2. Base Configuration Checks (.ini)

  • Language: Reads the defaultlanguage (or Language) from the .ini file. Warns if left as English just in case the creator forgot to change it for regional scenarios.
  • Type Property: Ensures the type property is set correctly depending on the content structure (e.g. MoM, D2E for Scenarios; MoMCustom, D2ECustom for Content Packs).
  • Missing Thumbnails: Verifies that the image explicitly declared in the .ini actually exists in the repository.

3. Scenario-Specific Checks

  • Required Files: Expects at least one .ini and one .valkyrie file.
  • Generic Names: Rejects files named EditorScenario1 or similar placeholder names to force descriptive naming.
  • Expansions: Extracts and outputs the packs= property so maintainers can visually verify it matches the user's issue form.

4. Content Pack-Specific Checks

  • Required Files: Expects at least one .valkyrieContentPack and one .ini file.
  • UI Element Properties: Strictly verifies that name.{Language} and description.{Language} are defined, as the app's ContentSelectDownloadScreen requires these to display the UI correctly.

5. Container File Integrity Checks (.valkyrie / .valkyrieContentPack)

The validator performs two layers of checks on every container file to catch corrupt or unservable files before they reach users.

Size checks (via the GitHub tree API):

  • Under 1 024 bytes: Almost certainly an unresolved Git LFS pointer served in place of the real file, or an empty file. Users will be unable to open the scenario. The file must be committed as a regular Git object (not via LFS).
  • Over 100 MB: Exceeds GitHub's raw-serving limit. Users will be unable to download it. Large assets must be removed or compressed.

ZIP magic-byte check (via HTTP Range request on the first 8 bytes):

  • ✅ Header 50 4B 03 04 — valid ZIP archive. Reports the file size in MB.
  • ❌ Header starts with version — this is a Git LFS pointer being served instead of the real file, even though the file size appeared normal. The .valkyrie extension must be excluded from LFS tracking.
  • ❌ Any other header — the file is corrupt or was not packaged correctly. The unexpected bytes are reported to help diagnose the issue.

Why this matters: The most common failure mode seen in the wild is a scenario committed via Git LFS. GitHub serves LFS-tracked files as small text pointer files (~130 bytes) to anonymous users, so the Valkyrie app receives a text file instead of a ZIP and crashes when trying to open it. These checks catch that problem at submission time rather than after the scenario is already listed in the store.

Maintainer Helpers

When a repository successfully passes all critical validation checks (i.e. valid Type, valid components, unique ID), the action goes a step further and automatically generates a Manifest Editor Snippet.

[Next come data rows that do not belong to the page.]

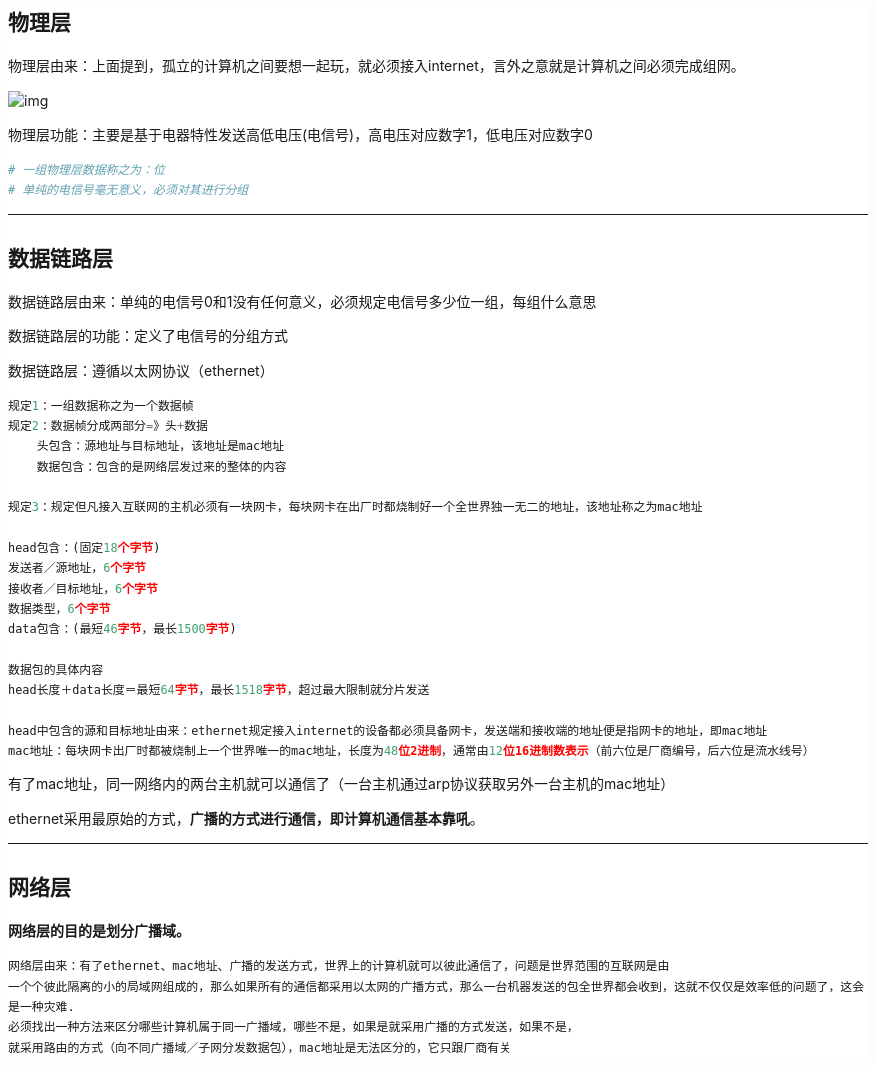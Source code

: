 ## 物理层

物理层由来：上面提到，孤立的计算机之间要想一起玩，就必须接入internet，言外之意就是计算机之间必须完成组网。

![img](https://images2015.cnblogs.com/blog/1036857/201610/1036857-20161008154500754-704720294.png)

物理层功能：主要是基于电器特性发送高低电压(电信号)，高电压对应数字1，低电压对应数字0

```python
# 一组物理层数据称之为：位
# 单纯的电信号毫无意义，必须对其进行分组
```

---

## 数据链路层

数据链路层由来：单纯的电信号0和1没有任何意义，必须规定电信号多少位一组，每组什么意思

数据链路层的功能：定义了电信号的分组方式

数据链路层：遵循以太网协议（ethernet）

```python
规定1：一组数据称之为一个数据帧
规定2：数据帧分成两部分=》头+数据
    头包含：源地址与目标地址，该地址是mac地址
    数据包含：包含的是网络层发过来的整体的内容

规定3：规定但凡接入互联网的主机必须有一块网卡，每块网卡在出厂时都烧制好一个全世界独一无二的地址，该地址称之为mac地址

head包含：(固定18个字节)
发送者／源地址，6个字节
接收者／目标地址，6个字节
数据类型，6个字节
data包含：(最短46字节，最长1500字节)

数据包的具体内容
head长度＋data长度＝最短64字节，最长1518字节，超过最大限制就分片发送

head中包含的源和目标地址由来：ethernet规定接入internet的设备都必须具备网卡，发送端和接收端的地址便是指网卡的地址，即mac地址
mac地址：每块网卡出厂时都被烧制上一个世界唯一的mac地址，长度为48位2进制，通常由12位16进制数表示（前六位是厂商编号，后六位是流水线号）
```

有了mac地址，同一网络内的两台主机就可以通信了（一台主机通过arp协议获取另外一台主机的mac地址）

ethernet采用最原始的方式，**广播的方式进行通信，即计算机通信基本靠吼**。

---

## 网络层

**网络层的目的是划分广播域。**

```python
网络层由来：有了ethernet、mac地址、广播的发送方式，世界上的计算机就可以彼此通信了，问题是世界范围的互联网是由
一个个彼此隔离的小的局域网组成的，那么如果所有的通信都采用以太网的广播方式，那么一台机器发送的包全世界都会收到，这就不仅仅是效率低的问题了，这会是一种灾难.
必须找出一种方法来区分哪些计算机属于同一广播域，哪些不是，如果是就采用广播的方式发送，如果不是，
就采用路由的方式（向不同广播域／子网分发数据包），mac地址是无法区分的，它只跟厂商有关
```
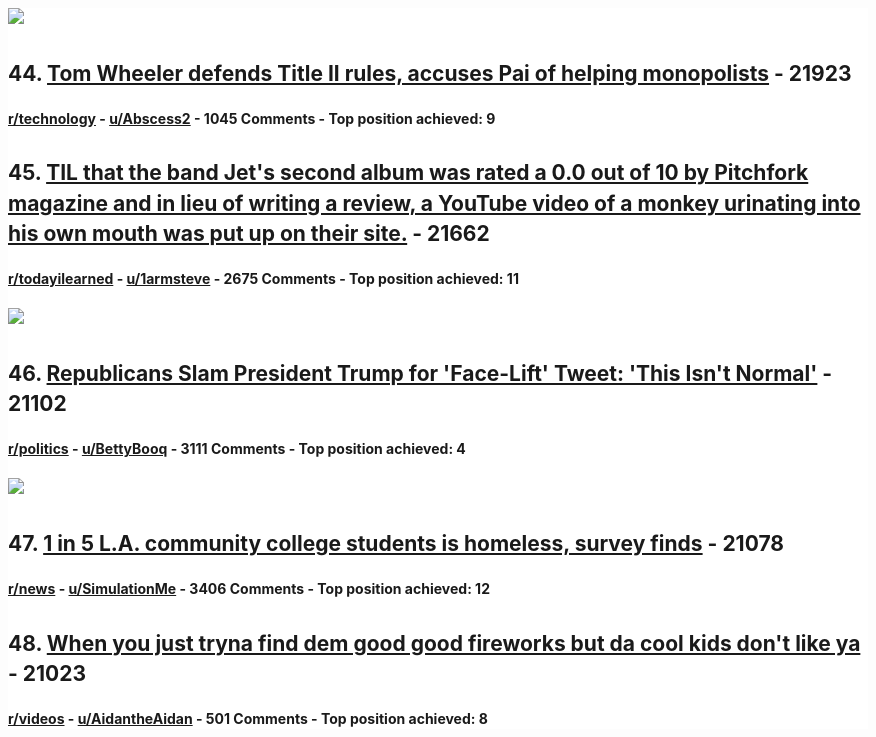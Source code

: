 <a href="http://talkingpointsmemo.com/dc/gop-operative-peter-smith-claimed-flynn-ties-in-effort-to-obtain-clinton-emails"><img src="https://b.thumbs.redditmedia.com/4OQYzNjsl87FiwWrLpwCW41iUVcBe6DVFzRolDLDFSo.jpg"></img></a>

## 44. [Tom Wheeler defends Title II rules, accuses Pai of helping monopolists](http://reddit.com/r/technology/comments/6k8xdg/tom_wheeler_defends_title_ii_rules_accuses_pai_of/) - 21923
#### [r/technology](http://reddit.com/r/technology) - [u/Abscess2](http://reddit.com/u/Abscess2) - 1045 Comments - Top position achieved: 9

## 45. [TIL that the band Jet's second album was rated a 0.0 out of 10 by Pitchfork magazine and in lieu of writing a review, a YouTube video of a monkey urinating into his own mouth was put up on their site.](http://reddit.com/r/todayilearned/comments/6k8har/til_that_the_band_jets_second_album_was_rated_a/) - 21662
#### [r/todayilearned](http://reddit.com/r/todayilearned) - [u/1armsteve](http://reddit.com/u/1armsteve) - 2675 Comments - Top position achieved: 11

<a href="http://pitchfork.com/reviews/albums/9464-shine-on/"><img src="https://b.thumbs.redditmedia.com/ls69_YemJsHw6DTq-6GyFjmDZcOonXpEqbHmF1g_VXo.jpg"></img></a>

## 46. [Republicans Slam President Trump for 'Face-Lift' Tweet: 'This Isn't Normal'](http://reddit.com/r/politics/comments/6k8uch/republicans_slam_president_trump_for_facelift/) - 21102
#### [r/politics](http://reddit.com/r/politics) - [u/BettyBooq](http://reddit.com/u/BettyBooq) - 3111 Comments - Top position achieved: 4

<a href="http://time.com/4839060/donald-trump-republican-senators-mika-brzezinski-tweet/"><img src="https://b.thumbs.redditmedia.com/QL1zfTf2TTwzwu6VkExPOoORt_z32ph10AYE6RsF50I.jpg"></img></a>

## 47. [1 in 5 L.A. community college students is homeless, survey finds](http://reddit.com/r/news/comments/6k8ygl/1_in_5_la_community_college_students_is_homeless/) - 21078
#### [r/news](http://reddit.com/r/news) - [u/SimulationMe](http://reddit.com/u/SimulationMe) - 3406 Comments - Top position achieved: 12

## 48. [When you just tryna find dem good good fireworks but da cool kids don't like ya](http://reddit.com/r/videos/comments/6k4npt/when_you_just_tryna_find_dem_good_good_fireworks/) - 21023
#### [r/videos](http://reddit.com/r/videos) - [u/AidantheAidan](http://reddit.com/u/AidantheAidan) - 501 Comments - Top position achieved: 8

This provides the exact block of INI text needed to add the repository to the Valkyrie Store, along with a direct 1-click URL to edit the manifest.ini or contentPacksManifest.ini file right on GitHub!

Example:

[CityOfTheDead]
external=https://raw.githubusercontent.com/Quantumrunner/ValkyrieCityOfTheDead/master/

How to Handle Fixes

If validation fails:

  1. Copy the error (or simply reply) to advise the author on what the script tripped over.
  2. The author fixes their repository and pushes the changes to GitHub.
  3. Once the fixes are pushed, simply comment /check or /revalidate on the issue thread to instantly command the Validation Bot to re-run and confirm.